So when I asked my 8th and 9th graders at the Consolidated High School for Jewish Studies in Charlotte, NC to write an essay on how they felt about interfaith dating, I didn’t want to influence their opinions. I can imagine how their parents feel about it, whether they are the children of two Jewish parents or one, whether their parents were born Jewish or are Jewish by choice.

Every one of these teenagers goes to a school in North Carolina where they are in a tiny minority; in some cases a student might even be the only Jew in the entire school. So the desire to date and have a relationship with someone is profoundly impacted by their exposure to a Christian majority. Most of their peers are not Jewish. It’s likely that most of their friends are not Jewish. This reality is evident in their essays. One hundred percent of the essays that I received approved of interfaith dating, at least for now while they are young.

They’ve exposed themselves in a very visceral and sometimes humorous way. I am truly proud of what they have produced.

As a class, we will continue to write about Jewish subjects and I hope these teens will continue to be as honest and forthright as they have been here.

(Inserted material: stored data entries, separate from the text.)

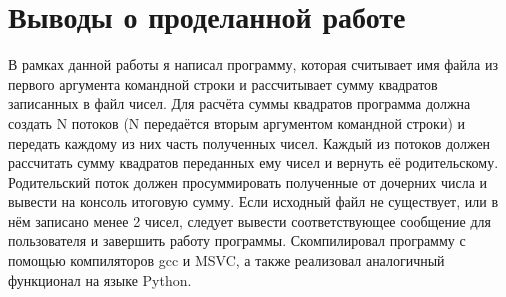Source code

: \FloatBarrier
\clearpage

\section{Выводы о проделанной работе}
В рамках данной работы я написал программу, которая считывает имя файла из первого аргумента командной строки и рассчитывает сумму квадратов записанных в файл чисел. Для расчёта суммы квадратов программа должна создать N потоков (N передаётся вторым аргументом командной строки) и передать каждому из них часть полученных чисел. Каждый из потоков должен рассчитать сумму квадратов переданных ему чисел и вернуть её родительскому. Родительский поток должен просуммировать полученные от дочерних числа и вывести на консоль итоговую сумму. Если исходный файл не существует, или в нём записано менее 2 чисел, следует вывести соответствующее сообщение для пользователя и завершить работу программы. Скомпилировал программу с помощью компиляторов gcc и MSVC, а также реализовал аналогичный функционал на языке Python.

\clearpage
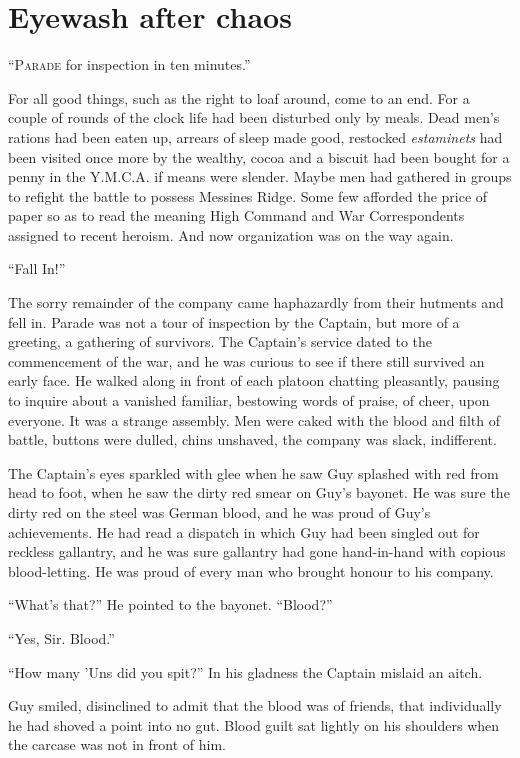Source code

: \chapter*{\textsf{Eyewash after chaos}}

``P\textsc{arade} for inspection in ten minutes.''

For all good things, such as the right to loaf around, come to an end. For a couple of rounds of the clock life had been disturbed only by meals. Dead men's rations had been eaten up, arrears of sleep made good, restocked \textit{estaminets} had been visited once more by the wealthy, cocoa and a biscuit had been bought for a penny in the Y.M.C.A. if means were slender. Maybe men had gathered in groups to refight the battle to possess Messines Ridge. Some few afforded the price of paper so as to read the meaning High Command and War Correspondents assigned to recent heroism. And now organization was on the way again.

``Fall In!''

The sorry remainder of the company came haphazardly from their hutments and fell in. Parade was not a tour of inspection by the Captain, but more of a greeting, a gathering of survivors. The Captain's service dated to the commencement of the war, and he was curious to see if there still survived an early face. He walked along in front of each platoon chatting pleasantly, pausing to inquire about a vanished familiar, bestowing words of praise, of cheer, upon everyone. It was a strange assembly. Men were caked with the blood and filth of battle, buttons were dulled, chins unshaved, the company was slack, indifferent.

The Captain's eyes sparkled with glee when he saw Guy splashed with red from head to foot, when he saw the dirty red smear on Guy's bayonet. He was sure the dirty red on the steel was German blood, and he was proud of Guy's achievements. He had read a dispatch in which Guy had been singled out for reckless gallantry, and he was sure gallantry had gone hand-in-hand with copious blood-letting. He was proud of every man who brought honour to his company.

``What's that?'' He pointed to the bayonet. ``Blood?''

``Yes, Sir. Blood.''

``How many 'Uns did you spit?'' In his gladness the Captain mislaid an aitch.

Guy smiled, disinclined to admit that the blood was of friends, that individually he had shoved a point into no gut. Blood guilt sat lightly on his shoulders when the carcase was not in front of him.

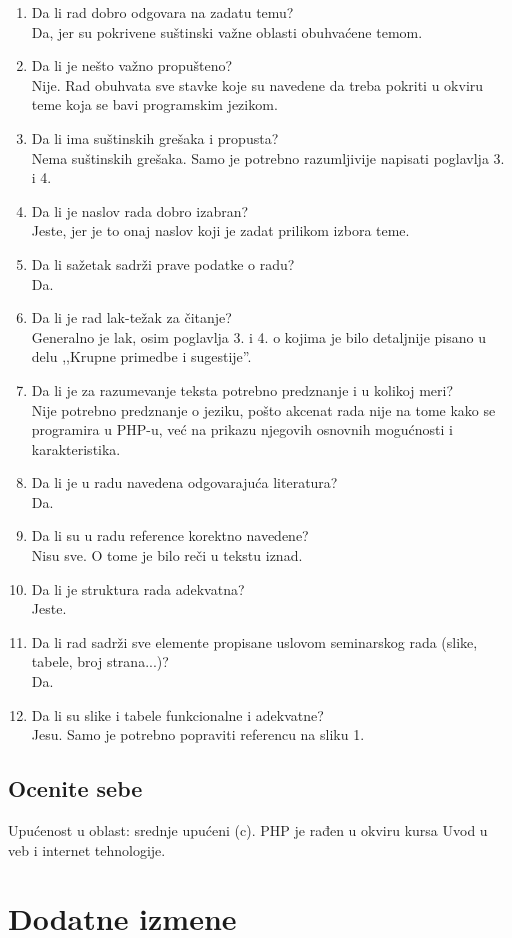 \documentclass[a4paper]{report}
\begin{document}
\begin{enumerate}
\item Da li rad dobro odgovara na zadatu temu?\\ Da, jer su pokrivene suštinski važne oblasti obuhvaćene temom.
\item Da li je nešto važno propušteno?\\ Nije. Rad obuhvata sve stavke koje su navedene da treba pokriti u okviru teme koja se bavi programskim jezikom.
\item Da li ima suštinskih grešaka i propusta?\\ Nema suštinskih grešaka. Samo je potrebno razumljivije napisati poglavlja 3. i 4.
\item Da li je naslov rada dobro izabran?\\ Jeste, jer je to onaj naslov koji je zadat prilikom izbora teme.
\item Da li sažetak sadrži prave podatke o radu?\\ Da.
\item Da li je rad lak-težak za čitanje?\\ Generalno je lak, osim poglavlja 3. i 4. o kojima je bilo detaljnije pisano u delu ,,Krupne primedbe i sugestije''.
\item Da li je za razumevanje teksta potrebno predznanje i u kolikoj meri?\\ Nije potrebno predznanje o jeziku, pošto akcenat rada nije na tome kako se programira u PHP-u, već na prikazu njegovih osnovnih mogućnosti i karakteristika.
\item Da li je u radu navedena odgovarajuća literatura?\\ Da.
\item Da li su u radu reference korektno navedene?\\ Nisu sve. O tome je bilo reči u tekstu iznad.
\item Da li je struktura rada adekvatna?\\ Jeste.
\item Da li rad sadrži sve elemente propisane uslovom seminarskog rada (slike, tabele, broj strana...)?\\ Da.
\item Da li su slike i tabele funkcionalne i adekvatne?\\ Jesu. Samo je potrebno popraviti referencu na sliku 1.
\end{enumerate}

\section{Ocenite sebe}

Upućenost u oblast: srednje upućeni (c). PHP je rađen u okviru kursa Uvod u veb i internet tehnologije.



\chapter{Dodatne izmene}
\end{document}
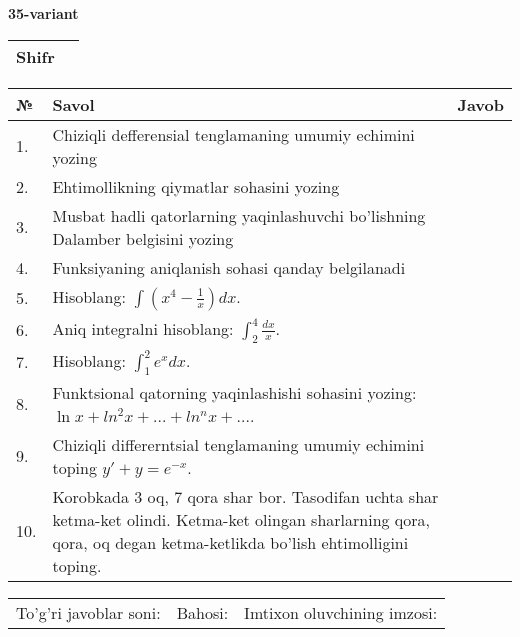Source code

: \documentclass{article}
\begin{document}
  \egroup
  
  \newpage
  
  
  \textbf{35-variant}\\
  
  \bgroup
  \def\arraystretch{1.6} %
  
  \begin{tabular}{|m{5.7cm}|m{9.5cm}|}
  \hline
  Shifr & \\
  \hline
  \end{tabular}
  
  \vspace{1cm}
  
  \begin{tabular}{|m{0.7cm}|m{10cm}|m{4cm}|}
  \hline
  № & Savol & Javob \\
  \hline
  1. & Chiziqli defferensial tenglamaning umumiy echimini yozing &  \\
  \hline
  2. & Ehtimollikning qiymatlar sohasini yozing &  \\
  \hline
  3. & Musbat hadli qatorlarning yaqinlashuvchi bo'lishning Dalamber belgisini yozing &  \\
  \hline
  4. & Funksiyaning aniqlanish sohasi qanday belgilanadi &  \\
  \hline
  5. & Hisoblang: \(\int \left( x^{4} - \frac{1}{x} \right)dx\). &  \\
  \hline
  6. & Aniq integralni hisoblang: \(\int_{2}^{4}\frac{dx}{x}\). &  \\
  \hline
  7. & Hisoblang: \(\int_{1}^{2}{e^{x}dx}\). &  \\
  \hline
  8. & Funktsional qatorning yaqinlashishi sohasini yozing: \(\ln x + ln^{2}x + ... + ln^{n}x + ...\). &  \\
  \hline
  9. & Chiziqli differerntsial tenglamaning umumiy echimini toping \(y' + y = e^{- x}\). &  \\
  \hline
  10. & Korobkada 3 oq, 7 qora shar bor. Tasodifan uchta shar ketma-ket olindi. Ketma-ket olingan sharlarning qora, qora, oq degan ketma-ketlikda bo'lish ehtimolligini toping. &  \\
  \hline
  \end{tabular}
  
  \vspace{1cm}
  
  \begin{tabular}{lll}
  To'g'ri javoblar soni: \underline{\hspace{1.5cm}} & 
  Bahosi: \underline{\hspace{1.5cm}} & 
  Imtixon oluvchining imzosi: \underline{\hspace{2cm}} \\
  \end{tabular}
  
\end{document}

Writing prompt: DATE ONLY JEWS OR PLAY THE FIELD?

Responses from 8th Graders:

As far as I know, Harrisburg, North Carolina, isn’t exactly known for its Jewish community. The only Jews who I’ve ever met in North Carolina are from the Charlotte JCC, which happens to be a half hour away. I don’t have the money, time, or license to ship myself to Charlotte every day (or even every other day) to see my Jewish friends. So how can I be expected to hold a committed, romantic relationship with one of them?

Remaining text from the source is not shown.